TASK DETAILS> In this exercise, retype exactly the lines from the start of the entries through the line bearing "- Se vires uma", leaving every picture out.

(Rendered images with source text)
+ + +

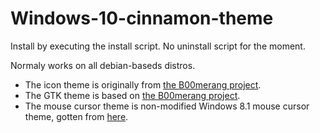 # Windows-10-cinnamon-theme

Install by executing the install script. No uninstall script for the moment.

Normaly works on all debian-baseds distros.

- The icon theme is originally from [the B00merang project](https://github.com/B00merang-Artwork/Windows-10).
- The GTK theme is based on [the B00merang project](https://github.com/B00merang-Project/Windows-10).
- The mouse cursor theme is non-modified Windows 8.1 mouse cursor theme, gotten from [here](https://www.gnome-look.org/p/1084938/).
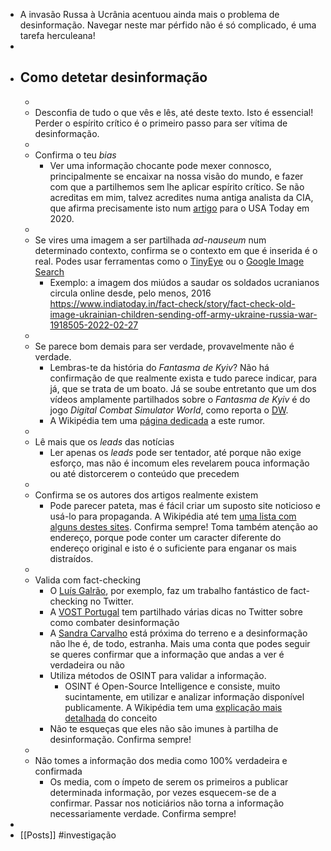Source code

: - A invasão Russa à Ucrânia acentuou ainda mais o problema de desinformação. Navegar neste mar pérfido não é só complicado, é uma tarefa herculeana!
-
- ## Como detetar desinformação
	-
	- Desconfia de tudo o que vês e lês, até deste texto. Isto é essencial! Perder o espírito crítico é o primeiro passo para ser vítima de desinformação.
	-
	- Confirma o teu _bias_
		- Ver uma informação chocante pode mexer connosco, principalmente se encaixar na nossa visão do mundo, e fazer com que a partilhemos sem lhe aplicar espírito crítico. Se não acreditas em mim, talvez acredites numa antiga analista da CIA, que afirma precisamente isto num [artigo](https://eu.usatoday.com/story/opinion/2020/07/29/cia-tips-fake-news-check-bias-ask-questions-do-research-column/5518879002/) para o USA Today em 2020.
	-
	- Se vires uma imagem a ser partilhada _ad-nauseum_ num determinado contexto, confirma se o contexto em que é inserida é o real. Podes usar ferramentas como o [TinyEye](https://tineye.com/) ou o [Google Image Search](https://images.google.com/)
		- Exemplo: a imagem dos miúdos a saudar os soldados ucranianos circula online desde, pelo menos, 2016
		  https://www.indiatoday.in/fact-check/story/fact-check-old-image-ukrainian-children-sending-off-army-ukraine-russia-war-1918505-2022-02-27
	-
	- Se parece bom demais para ser verdade, provavelmente não é verdade.
		- Lembras-te da história do _Fantasma de Kyiv_? Não há confirmação de que realmente exista e tudo parece indicar, para já, que se trata de um boato. Já se soube entretanto que um dos vídeos amplamente partilhados sobre o _Fantasma de Kyiv_ é do jogo _Digital Combat Simulator World_, como reporta o [DW](https://www.dw.com/en/fact-check-ukraines-ghost-of-kyiv-fighter-pilot/a-60951825).
		- A Wikipédia tem uma [página dedicada](https://en.wikipedia.org/wiki/Ghost_of_Kyiv) a este rumor.
	-
	- Lê mais que os _leads_ das notícias
		- Ler apenas os _leads_ pode ser tentador, até porque não exige esforço, mas não é incomum eles revelarem pouca informação ou até distorcerem o conteúdo que precedem
	-
	- Confirma se os autores dos artigos realmente existem
		- Pode parecer pateta, mas é fácil criar um suposto site noticioso e usá-lo para propaganda. A Wikipédia até tem [uma lista com alguns destes sites](https://en.wikipedia.org/wiki/List_of_fake_news_websites). Confirma sempre! Toma também atenção ao endereço, porque pode conter um caracter diferente do endereço original e isto é o suficiente para enganar os mais distraídos.
	-
	- Valida com fact-checking
		- O [Luís Galrão](https://twitter.com/LGalrao/), por exemplo, faz um trabalho fantástico de fact-checking no Twitter.
		- A [VOST Portugal](https://twitter.com/VOSTPT/) tem partilhado várias dicas no Twitter sobre como combater desinformação
		- A [Sandra Carvalho](https://twitter.com/Khlopomanstvo) está próxima do terreno e a desinformação não lhe é, de todo, estranha. Mais uma conta que podes seguir se queres confirmar que a informação que andas a ver é verdadeira ou não
		- Utiliza métodos de OSINT para validar a informação.
			- OSINT é Open-Source Intelligence e consiste, muito sucintamente, em utilizar e analizar informação disponível publicamente. A Wikipédia tem uma [explicação mais detalhada](https://pt.wikipedia.org/wiki/OSINT) do conceito
		- Não te esqueças que eles não são imunes à partilha de desinformação. Confirma sempre!
	-
	- Não tomes a informação dos media como 100% verdadeira e confirmada
		- Os media, com o ímpeto de serem os primeiros a publicar determinada informação, por vezes esquecem-se de a confirmar. Passar nos noticiários não torna a informação necessariamente verdade. Confirma sempre!
-
- [[Posts]] #investigação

+ + +

TASK SOLUTION>
 # Windows-10-cinnamon-theme

Install by executing the install script. No uninstall script for the moment.

Normaly works on all debian-baseds distros.

- The icon theme is originally from [the B00merang project](https://github.com/B00merang-Artwork/Windows-10).
- The GTK theme is based on [the B00merang project](https://github.com/B00merang-Project/Windows-10).
- The mouse cursor theme is non-modified Windows 8.1 mouse cursor theme, gotten from [here](https://www.gnome-look.org/p/1084938/).
Source code

: - A invasão Russa à Ucrânia acentuou ainda mais o problema de desinformação. Navegar neste mar pérfido não é só complicado, é uma tarefa herculeana!
-
- ## Como detetar desinformação
	-
	- Desconfia de tudo o que vês e lês, até deste texto. Isto é essencial! Perder o espírito crítico é o primeiro passo para ser vítima de desinformação.
	-
	- Confirma o teu _bias_
		- Ver uma informação chocante pode mexer connosco, principalmente se encaixar na nossa visão do mundo, e fazer com que a partilhemos sem lhe aplicar espírito crítico. Se não acreditas em mim, talvez acredites numa antiga analista da CIA, que afirma precisamente isto num [artigo](https://eu.usatoday.com/story/opinion/2020/07/29/cia-tips-fake-news-check-bias-ask-questions-do-research-column/5518879002/) para o USA Today em 2020.
	-
	- Se vires uma imagem a ser partilhada _ad-nauseum_ num determinado contexto, confirma se o contexto em que é inserida é o real. Podes usar ferramentas como o [TinyEye](https://tineye.com/) ou o [Google Image Search](https://images.google.com/)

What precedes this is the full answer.